While the first type is decisively the prerogative of interior design (being a fixed form of furnishing), and requires a dedicated room, or at the very least an entire wall, the second falls into the category of furniture design.
Usually vertical in form, domestic bookcases provide for a certain level of “modularity”, beginning with standard sizes of approximately 100 x 200 cm, it is often the case that they “grow” over time. Also, for this reason, their form is fairly simple, respecting the rule of repetition of horizontal surfaces supported by side supports, or a kind of honeycomb made up of square units.

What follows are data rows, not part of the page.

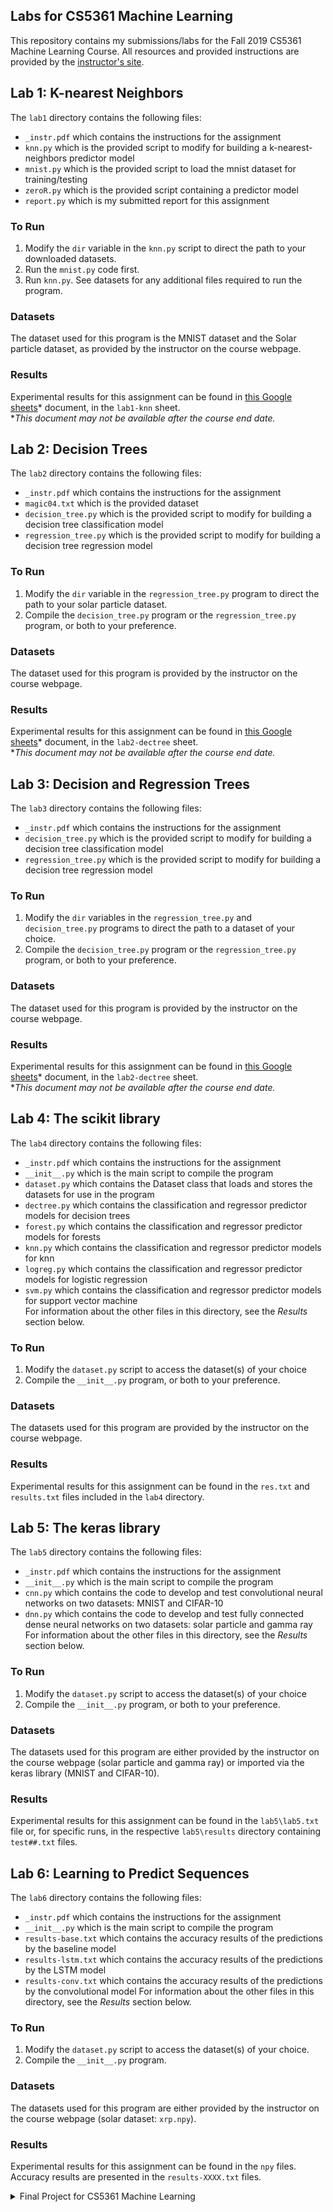 ## Labs for CS5361 Machine Learning
This repository contains my submissions/labs for the Fall 2019 CS5361 Machine Learning Course. All resources and provided instructions are provided by the [instructor's site](http://www.cs.utep.edu/ofuentes/cs4361.html).

## Lab 1: K-nearest Neighbors
The `lab1` directory contains the following files:
- `_instr.pdf` which contains the instructions for the assignment
- `knn.py` which is the provided script to modify for building a k-nearest-neighbors predictor model
- `mnist.py` which is the provided script to load the mnist dataset for training/testing
- `zeroR.py` which is the provided script containing a predictor model
- `report.py` which is my submitted report for this assignment
### To Run
1. Modify the `dir` variable in the `knn.py` script to direct the path to your downloaded datasets.
2. Run the `mnist.py` code first.
3. Run `knn.py`. See datasets for any additional files required to run the program.
### Datasets
The dataset used for this program is the MNIST dataset and the Solar particle dataset, as provided by the instructor on the course webpage.
### Results
Experimental results for this assignment can be found in [this Google sheets](http://bit.ly/19w_cs5361-results)* document, in the `lab1-knn` sheet.
<br>\*_This document may not be available after the course end date._ 

## Lab 2: Decision Trees
The `lab2` directory contains the following files:
- `_instr.pdf` which contains the instructions for the assignment
- `magic04.txt` which is the provided dataset
- `decision_tree.py` which is the  provided script to modify for building a decision tree classification model
- `regression_tree.py` which is the provided script to modify for building a decision tree regression model
### To Run
1. Modify the `dir` variable in the `regression_tree.py` program to direct the path to your solar particle dataset.
2. Compile the `decision_tree.py` program or the `regression_tree.py` program, or both to your preference.
### Datasets
The dataset used for this program is provided by the instructor on the course webpage.
### Results
Experimental results for this assignment can be found in [this Google sheets](http://bit.ly/19w_cs5361-results)* document, in the `lab2-dectree` sheet.
<br>\*_This document may not be available after the course end date._

## Lab 3: Decision and Regression Trees
The `lab3` directory contains the following files:
- `_instr.pdf` which contains the instructions for the assignment
- `decision_tree.py` which is the  provided script to modify for building a decision tree classification model
- `regression_tree.py` which is the provided script to modify for building a decision tree regression model
### To Run
1. Modify the `dir` variables in the `regression_tree.py` and `decision_tree.py` programs to direct the path to a dataset of your choice.
2. Compile the `decision_tree.py` program or the `regression_tree.py` program, or both to your preference.
### Datasets
The dataset used for this program is provided by the instructor on the course webpage.
### Results
Experimental results for this assignment can be found in [this Google sheets](http://bit.ly/19w_cs5361-results)* document, in the `lab2-dectree` sheet.
<br>\*_This document may not be available after the course end date._

## Lab 4: The scikit library
The `lab4` directory contains the following files:
- `_instr.pdf` which contains the instructions for the assignment
- `__init__.py` which is the main script to compile the program
- `dataset.py` which contains the Dataset class that loads and stores the datasets for use in the program
- `dectree.py` which contains the classification and regressor predictor models for decision trees
- `forest.py` which contains the classification and regressor predictor models for forests
- `knn.py` which contains the classification and regressor predictor models for knn
- `logreg.py` which contains the classification and regressor predictor models for logistic regression
- `svm.py` which contains the classification and regressor predictor models for support vector machine <br>
For information about the other files in this directory, see the _Results_ section below.
### To Run
1. Modify the `dataset.py` script to access the dataset(s) of your choice
2. Compile the `__init__.py` program, or both to your preference.
### Datasets
The datasets used for this program are provided by the instructor on the course webpage.
### Results
Experimental results for this assignment can be found in the `res.txt` and `results.txt` files included in the `lab4` directory.

## Lab 5: The keras library
The `lab5` directory contains the following files:
- `_instr.pdf` which contains the instructions for the assignment
- `__init__.py` which is the main script to compile the program
- `cnn.py` which contains the code to develop and test convolutional neural networks on two datasets: MNIST and CIFAR-10
- `dnn.py` which contains the code to develop and test fully connected dense neural networks on two datasets: solar particle and gamma ray
For information about the other files in this directory, see the _Results_ section below.
### To Run
1. Modify the `dataset.py` script to access the dataset(s) of your choice
2. Compile the `__init__.py` program, or both to your preference.
### Datasets
The datasets used for this program are either provided by the instructor on the course webpage (solar particle and gamma ray) or imported via the keras library (MNIST and CIFAR-10).
### Results
Experimental results for this assignment can be found in the `lab5\lab5.txt` file or, for specific runs, in the respective `lab5\results` directory containing `test##.txt` files.

## Lab 6: Learning to Predict Sequences
The `lab6` directory contains the following files:
- `_instr.pdf` which contains the instructions for the assignment
- `__init__.py` which is the main script to compile the program
- `results-base.txt` which contains the accuracy results of the predictions by the baseline model
- `results-lstm.txt` which contains the accuracy results of the predictions by the LSTM model
- `results-conv.txt` which contains the accuracy results of the predictions by the convolutional model
For information about the other files in this directory, see the _Results_ section below.
### To Run
1. Modify the `dataset.py` script to access the dataset(s) of your choice.
2. Compile the `__init__.py` program.
### Datasets
The datasets used for this program are either provided by the instructor on the course webpage (solar dataset: `xrp.npy`).
### Results
Experimental results for this assignment can be found in the `npy` files. Accuracy results are presented in the `results-XXXX.txt` files.

<details>
    <summary> Final Project for CS5361 Machine Learning </summary>
   
</details>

However, there are a number of bookcases which are seen as “sculptures” and therefore destined to hold just a few books. There are also - less frequently seen but most certainly fascinating – variations of bookcases which are floor to ceiling, and which also act as partitions. This latter type, much used in the 1950s-1960s, has recently made a notable comeback due to the popularity of vintage.
One other form of bookcase is the so-called “column”, usually used in the centre of rooms and generally rotating, inspired by smaller containers destined for the most prized volumes which, in the grand libraries of noble homes, were placed in the centre of the room.
The most frequently-used material these days for bookcases is, on the one hand, wood, either plywood or veneered MDF, or on the other sheet metal, often enamelled.